*** Recorded information Section Begins ***

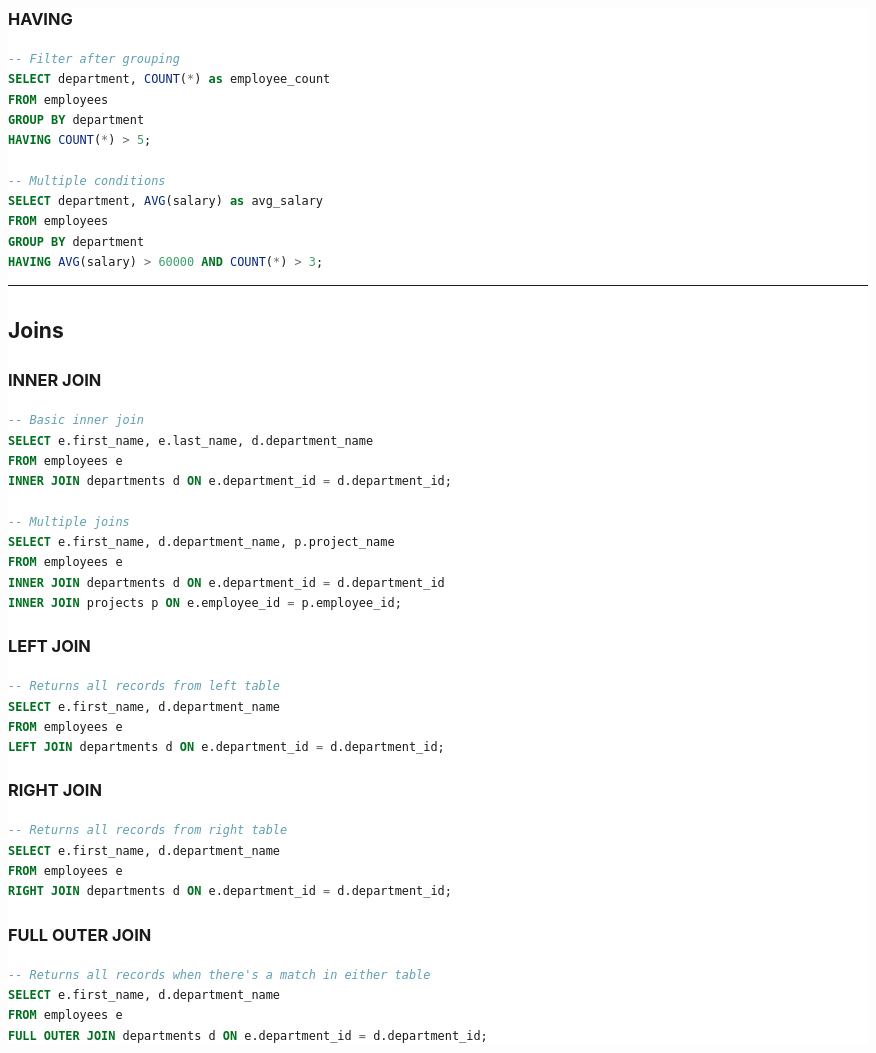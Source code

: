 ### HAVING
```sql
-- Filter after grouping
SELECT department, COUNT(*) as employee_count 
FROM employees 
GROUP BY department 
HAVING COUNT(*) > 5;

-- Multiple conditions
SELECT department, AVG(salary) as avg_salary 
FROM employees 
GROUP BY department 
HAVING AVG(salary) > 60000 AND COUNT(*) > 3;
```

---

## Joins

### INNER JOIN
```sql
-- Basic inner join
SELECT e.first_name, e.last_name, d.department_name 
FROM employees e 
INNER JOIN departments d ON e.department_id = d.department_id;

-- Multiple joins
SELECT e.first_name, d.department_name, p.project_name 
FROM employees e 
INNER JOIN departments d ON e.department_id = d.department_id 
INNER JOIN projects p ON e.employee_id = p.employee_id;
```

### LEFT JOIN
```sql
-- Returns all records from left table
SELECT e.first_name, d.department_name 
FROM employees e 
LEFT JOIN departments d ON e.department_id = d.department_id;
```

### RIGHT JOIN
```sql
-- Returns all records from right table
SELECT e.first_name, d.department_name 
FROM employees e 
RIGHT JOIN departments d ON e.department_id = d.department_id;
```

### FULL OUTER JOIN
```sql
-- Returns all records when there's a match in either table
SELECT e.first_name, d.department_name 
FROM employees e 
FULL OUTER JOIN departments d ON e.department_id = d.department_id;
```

*** Recorded information Section Ends ***

Look through the data above and report every line in which "COUNT" appears.

Response to the task »
SELECT department, COUNT(*) as employee_count 
HAVING COUNT(*) > 5;
HAVING AVG(salary) > 60000 AND COUNT(*) > 3;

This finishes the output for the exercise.